▶ **GIVEN INFORMATION**:

=== Begin Enclosure ===

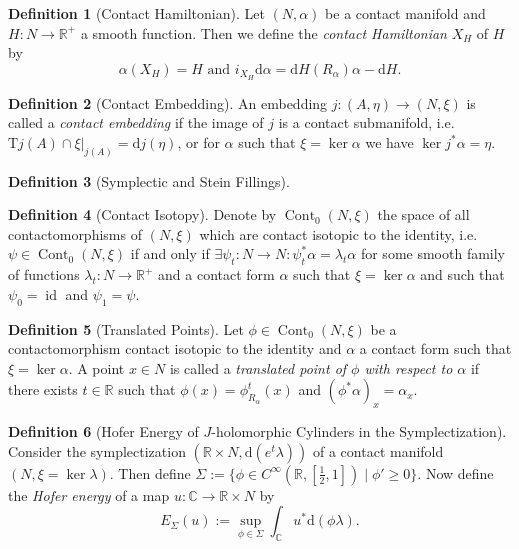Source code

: \documentclass[a4paper]{article}
\newcommand{\RR}{\mathbb{R}}
\newcommand{\CC}{\mathbb{C}}
\newcommand{\dd}{\mathrm{d}}
\newcommand{\si}{\Sigma}
\newcommand{\cin}{C^{\infty}}
\newcommand{\lra}{\longrightarrow}
\newcommand{\id}{\operatorname{id}}
\newcommand{\ts}{\mathrm{T}}
\theoremstyle{definition}
\theoremstyle{definition}
\newtheorem{definition}{Definition}
\theoremstyle{remark}
\theoremstyle{remark}
\theoremstyle{remark}
\begin{document}
\begin{definition}[Contact Hamiltonian]
  Let $(N,\alpha)$ be a contact manifold and $H:N\lra\RR^+$ a smooth function. Then we define the \emph{contact Hamiltonian} $X_H$ of $H$ by
  \begin{equation*}
    \alpha(X_H)=H\text{ and }i_{X_H}\dd\alpha=\dd H(R_{\alpha})\alpha-\dd H.
  \end{equation*}
\end{definition}

\begin{definition}[Contact Embedding]
  An embedding $j:(A,\eta)\lra(N,\xi)$ is called a \emph{contact embedding} if the image of $j$ is a contact submanifold, i.e.\ $\ts j(A)\cap\xi|_{j(A)}=\dd j (\eta)$, or for $\alpha$ such that $\xi=\ker \alpha$ we have $\ker j^*\alpha=\eta$.
\end{definition}

\begin{definition}[Symplectic and Stein Fillings]
  
\end{definition}

\begin{definition}[Contact Isotopy]
  Denote by $\operatorname{Cont}_0(N,\xi)$ the space of all contactomorphisms of $(N,\xi)$ which are contact isotopic to the identity, i.e.\ $\psi\in\operatorname{Cont}_0(N,\xi)$ if and only if $\exists \psi_t:N\lra N:\psi_t^*\alpha=\lambda_t\alpha$ for some smooth family of functions $\lambda_t:N\lra\RR^+$ and a contact form $\alpha$ such that $\xi=\ker\alpha$ and such that $\psi_0=\id$ and $\psi_1=\psi$.
\end{definition}

\begin{definition}[Translated Points]
  Let $\phi\in\operatorname{Cont}_0(N,\xi)$ be a contactomorphism contact isotopic to the identity and $\alpha$ a contact form such that $\xi=\ker\alpha$. A point $x\in N$ is called a \emph{translated point of $\phi$ with respect to $\alpha$} if there exists $t\in\RR$ such that $\phi(x)=\phi_{R_{\alpha}}^t(x)$ and $(\phi^*\alpha)_x=\alpha_x$.
\end{definition}

\begin{definition}[Hofer Energy of $J$-holomorphic Cylinders in the Symplectization]
  Consider the symplectization $(\RR\times N,\dd (e^t\lambda))$ of a contact manifold $(N,\xi=\ker\lambda)$. Then define $\si:=\{\phi\in\cin(\RR,[\frac{1}{2},1])\mid\phi'\geq 0\}$. Now define the \emph{Hofer energy} of a map $u:\CC\lra \RR\times N$ by
  \begin{equation*}
    E_{\si}(u):=\sup_{\phi\in\si}\int_{\CC}u^*\dd(\phi\lambda).
  \end{equation*}
\end{definition}
\end{document}
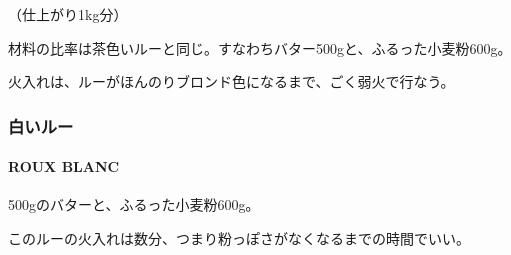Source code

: \begin{recette}

（仕上がり1kg分）

材料の比率は茶色いルーと同じ。すなわちバター500gと、ふるった小麦粉600g。

火入れは、ルーがほんのりブロンド色になるまで、ごく弱火で行なう。

\maeaki

\hypertarget{ux767dux3044ux30ebux30fc}{%
\subsubsection{白いルー}\label{ux767dux3044ux30ebux30fc}}

\hypertarget{roux-blanc}{%
\paragraph{ROUX BLANC}\label{roux-blanc}}


500gのバターと、ふるった小麦粉600g。

このルーの火入れは数分、つまり粉っぽさがなくなるまでの時間でいい。
\end{recette}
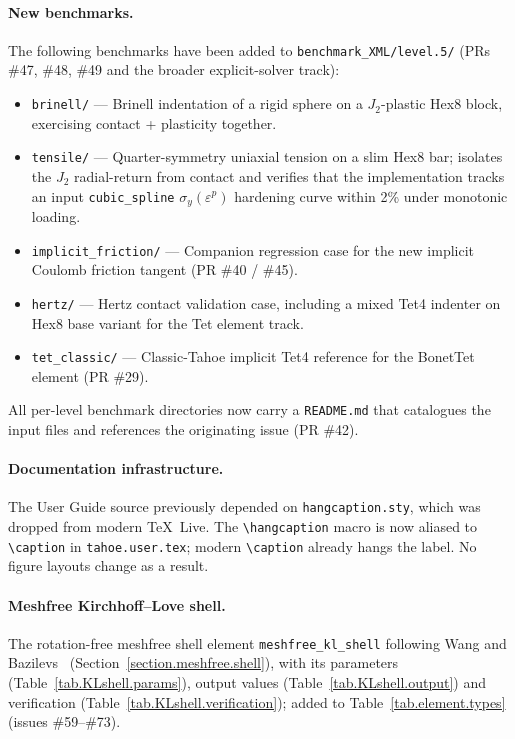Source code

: \paragraph{New benchmarks.}
The following benchmarks have been added to
\texttt{benchmark\_XML/level.5/} (PRs \#47, \#48, \#49 and the broader
explicit-solver track):
\begin{itemize}
\item \texttt{brinell/} --- Brinell indentation of a rigid sphere on a
$J_{2}$-plastic Hex8 block, exercising contact + plasticity together.
\item \texttt{tensile/} --- Quarter-symmetry uniaxial tension on a slim
Hex8 bar; isolates the $J_{2}$ radial-return from contact and verifies
that the implementation tracks an input \texttt{cubic\_spline}
$\sigma_{y}(\varepsilon^{p})$ hardening curve within 2\% under
monotonic loading.
\item \texttt{implicit\_friction/} --- Companion regression case for
the new implicit Coulomb friction tangent (PR \#40 / \#45).
\item \texttt{hertz/} --- Hertz contact validation case, including a
mixed Tet4 indenter on Hex8 base variant for the Tet element track.
\item \texttt{tet\_classic/} --- Classic-Tahoe implicit Tet4 reference
for the BonetTet element (PR \#29).
\end{itemize}
All per-level benchmark directories now carry a \texttt{README.md}
that catalogues the input files and references the originating issue
(PR \#42).

\paragraph{Documentation infrastructure.}
The User Guide source previously depended on \texttt{hangcaption.sty},
which was dropped from modern \TeX{}~Live.  The \texttt{\textbackslash hangcaption}
macro is now aliased to \texttt{\textbackslash caption} in
\texttt{tahoe.user.tex}; modern \texttt{\textbackslash caption} already
hangs the label.  No figure layouts change as a result.

\paragraph{Meshfree Kirchhoff--Love shell.}
The rotation-free meshfree shell element \texttt{meshfree\_kl\_shell} following Wang and
Bazilevs~\cite{WangBazilevs2025} (Section~\ref{section.meshfree.shell}), with its parameters
(Table~\ref{tab.KLshell.params}), output values (Table~\ref{tab.KLshell.output}) and verification
(Table~\ref{tab.KLshell.verification}); added to Table~\ref{tab.element.types} (issues \#59--\#73).

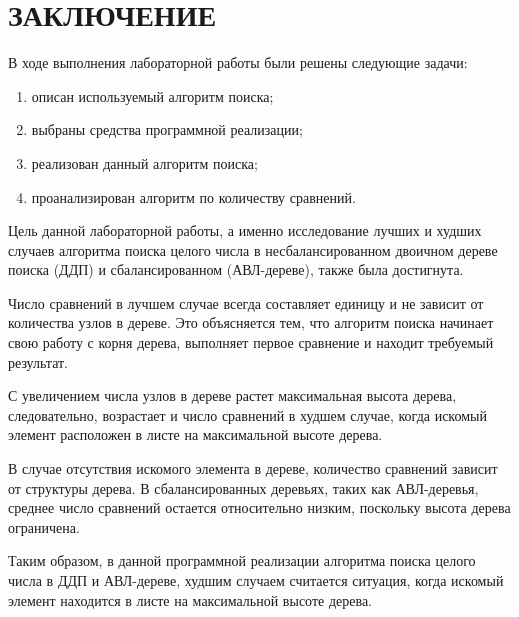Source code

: \chapter*{ЗАКЛЮЧЕНИЕ}

В ходе выполнения лабораторной работы были решены следующие задачи:

\begin{enumerate}[label={\arabic*)}]
	\item описан используемый алгоритм поиска;
	\item выбраны средства программной реализации;
	\item реализован данный алгоритм поиска;
	\item проанализирован алгоритм по количеству сравнений.
\end{enumerate}

Цель данной лабораторной работы, а именно исследование лучших и худших случаев алгоритма поиска целого числа в несбалансированном двоичном дереве поиска (ДДП) и сбалансированном (АВЛ-дереве), также была достигнута.

Число сравнений в лучшем случае всегда составляет единицу и не зависит от количества узлов в дереве. 
Это объясняется тем, что алгоритм поиска начинает свою работу с корня дерева, выполняет первое сравнение и находит требуемый результат.

С увеличением числа узлов в дереве растет максимальная высота дерева, следовательно, возрастает и число сравнений в худшем случае, когда искомый элемент расположен в листе на максимальной высоте дерева.

В случае отсутствия искомого элемента в дереве, количество сравнений зависит от структуры дерева. В сбалансированных деревьях, таких как АВЛ-деревья, среднее число сравнений остается относительно низким, поскольку высота дерева ограничена.

Таким образом, в данной программной реализации алгоритма поиска целого числа в ДДП и АВЛ-дереве, худшим случаем считается ситуация, когда искомый элемент находится в листе на максимальной высоте дерева.
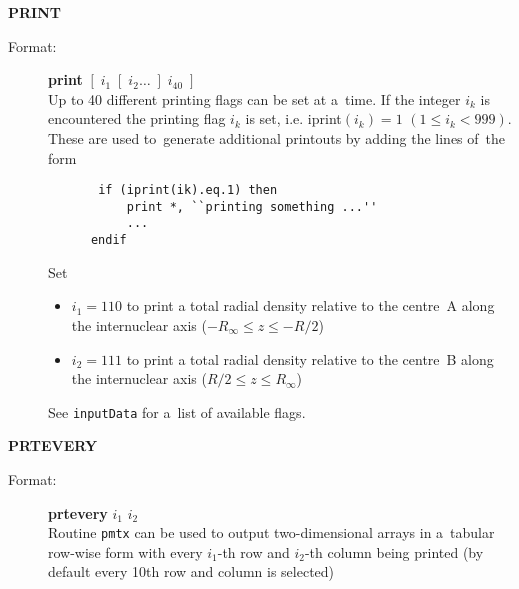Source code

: \documentclass[12pt,a4paper]{article}
\newcommand{\ft}[1]{\texttt{#1}}
\begin{document}
\begin{description}
\item \textbf{PRINT}
\begin{description}
\item[Format:] \textbf{print} $[\; i_1 \; [\;i_2 \ldots \;] \;i_{40}\;]$ \\ Up to 40
  different printing flags can be set at a~time. If the integer $i_k$ is encountered the
  printing flag $i_k$ is set, i.e. iprint$(i_k)=1$ $(1 \leq i_k<999)$. These are used
  to~generate additional printouts by adding the lines of~the form
  \begin{verbatim}
       if (iprint(ik).eq.1) then
           print *, ``printing something ...''
           ...
      endif
    \end{verbatim}

Set
\begin{itemize}
\item $i_1=110$ to print a total radial density relative to the
  centre~A along the internuclear axis ($-R_{\infty}\le z\le -R/2$)

\item $i_2=111$ to print a total radial density relative to the
  centre~B along the internuclear axis ($R/2\le z\le R_{\infty}$)
\end{itemize}
See \ft{inputData} for a~list of available flags.

\end{description}


\item \textbf{PRTEVERY}
\begin{description}
\item[Format:] \textbf{prtevery} $i_1$ $i_2$ \\ Routine \ft{pmtx} can be used to output
  two-dimensional arrays in a~tabular row-wise form with every $i_1$-th row and $i_2$-th
  column being printed (by default every 10th row and column is selected)
\end{description}



\end{description}
\end{document}
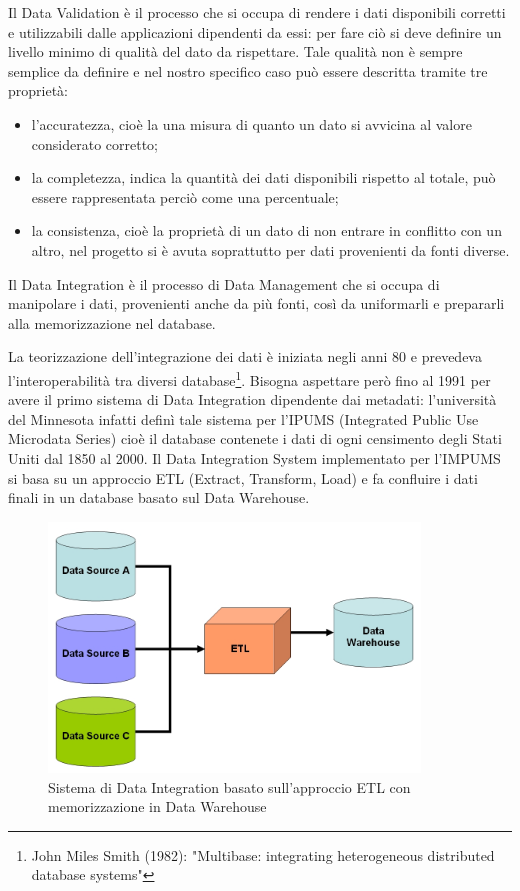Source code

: \documentclass[12pt]{report}
\begin{document}
Il Data Validation è il processo che si occupa di rendere i dati disponibili corretti e utilizzabili dalle applicazioni dipendenti da essi: per fare ciò si deve definire un livello minimo di qualità del dato da rispettare. 
Tale qualità non è sempre semplice da definire e nel nostro specifico caso può essere descritta tramite tre proprietà:
\begin{itemize}
\item l'accuratezza, cioè la una misura di quanto un dato si avvicina al valore considerato corretto;
\item la completezza, indica la quantità dei dati disponibili rispetto al totale, può essere rappresentata perciò come una percentuale;
\item la consistenza, cioè la proprietà di un dato di non entrare in conflitto con un altro, nel progetto si è avuta soprattutto per dati provenienti da fonti diverse.
\end{itemize}

Il Data Integration è il processo di Data Management che si occupa di manipolare i dati, provenienti anche da più fonti, così da uniformarli e prepararli alla memorizzazione nel database.

La teorizzazione dell'integrazione dei dati è iniziata negli anni 80 e prevedeva l'interoperabilità tra diversi database\footnote{John Miles Smith (1982): "Multibase: integrating heterogeneous distributed database systems"}.
Bisogna aspettare però fino al 1991 per avere il primo sistema di Data Integration dipendente dai metadati: l'università del Minnesota infatti definì tale sistema per l'IPUMS (Integrated Public Use Microdata Series) cioè il database contenete i dati di ogni censimento degli Stati Uniti dal 1850 al 2000. 
Il Data Integration System implementato per l'IMPUMS si basa su un approccio ETL (Extract, Transform, Load) e fa confluire i dati finali in un database basato sul Data Warehouse.

\begin{figure}[H]
    \centering
    \includegraphics[width=280pt]{ETL+Datawarehouse.jpg}
    \caption{Sistema di Data Integration basato sull'approccio ETL con memorizzazione in Data Warehouse}
    \label{fig:ETL_Datawarehouse}
\end{figure}
\end{document}
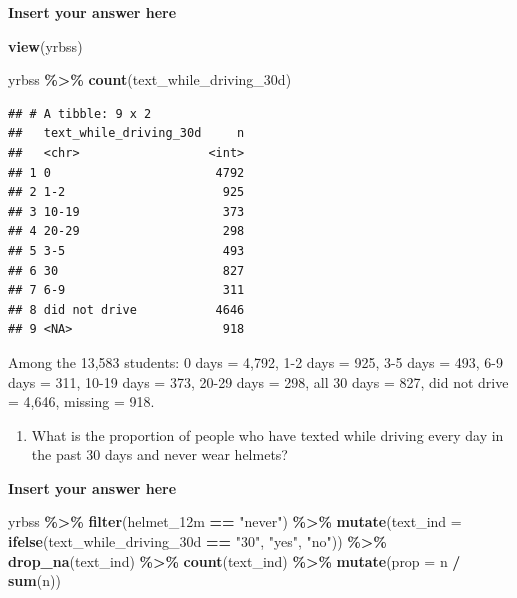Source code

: \documentclass[
]{article}
\newenvironment{Shaded}{\begin{snugshade}}{\end{snugshade}}
\newcommand{\AttributeTok}[1]{\textcolor[rgb]{0.13,0.29,0.53}{#1}}
\newcommand{\FunctionTok}[1]{\textcolor[rgb]{0.13,0.29,0.53}{\textbf{#1}}}
\newcommand{\NormalTok}[1]{#1}
\newcommand{\SpecialCharTok}[1]{\textcolor[rgb]{0.81,0.36,0.00}{\textbf{#1}}}
\newcommand{\StringTok}[1]{\textcolor[rgb]{0.31,0.60,0.02}{#1}}
\providecommand{\tightlist}{%
  \setlength{\itemsep}{0pt}\setlength{\parskip}{0pt}}
\begin{document}
\textbf{Insert your answer here}

\begin{Shaded}
\begin{Highlighting}[]
\FunctionTok{view}\NormalTok{(yrbss)}
\end{Highlighting}
\end{Shaded}

\begin{Shaded}
\begin{Highlighting}[]
\NormalTok{yrbss }\SpecialCharTok{\%\textgreater{}\%}
  \FunctionTok{count}\NormalTok{(text\_while\_driving\_30d)}
\end{Highlighting}
\end{Shaded}

\begin{verbatim}
## # A tibble: 9 x 2
##   text_while_driving_30d     n
##   <chr>                  <int>
## 1 0                       4792
## 2 1-2                      925
## 3 10-19                    373
## 4 20-29                    298
## 5 3-5                      493
## 6 30                       827
## 7 6-9                      311
## 8 did not drive           4646
## 9 <NA>                     918
\end{verbatim}

Among the 13,583 students: 0 days = 4,792, 1-2 days = 925, 3-5 days =
493, 6-9 days = 311, 10-19 days = 373, 20-29 days = 298, all 30 days =
827, did not drive = 4,646, missing = 918.

\begin{enumerate}
\def\labelenumi{\arabic{enumi}.}
\setcounter{enumi}{1}
\tightlist
\item
  What is the proportion of people who have texted while driving every
  day in the past 30 days and never wear helmets?
\end{enumerate}

\textbf{Insert your answer here}

\begin{Shaded}
\begin{Highlighting}[]
\NormalTok{yrbss }\SpecialCharTok{\%\textgreater{}\%}
  \FunctionTok{filter}\NormalTok{(helmet\_12m }\SpecialCharTok{==} \StringTok{"never"}\NormalTok{) }\SpecialCharTok{\%\textgreater{}\%}
  \FunctionTok{mutate}\NormalTok{(}\AttributeTok{text\_ind =} \FunctionTok{ifelse}\NormalTok{(text\_while\_driving\_30d }\SpecialCharTok{==} \StringTok{"30"}\NormalTok{, }\StringTok{"yes"}\NormalTok{, }\StringTok{"no"}\NormalTok{)) }\SpecialCharTok{\%\textgreater{}\%}
  \FunctionTok{drop\_na}\NormalTok{(text\_ind) }\SpecialCharTok{\%\textgreater{}\%}
  \FunctionTok{count}\NormalTok{(text\_ind) }\SpecialCharTok{\%\textgreater{}\%}
  \FunctionTok{mutate}\NormalTok{(}\AttributeTok{prop =}\NormalTok{ n }\SpecialCharTok{/} \FunctionTok{sum}\NormalTok{(n))}
\end{Highlighting}
\end{Shaded}
\end{document}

=== End Enclosure ===

▶ **WHAT NEEDS TO BE DONE**: Across the data above, count every line with "flags" in it and write only the total.

▶ **REPLY TO THE EXERCISE**: 2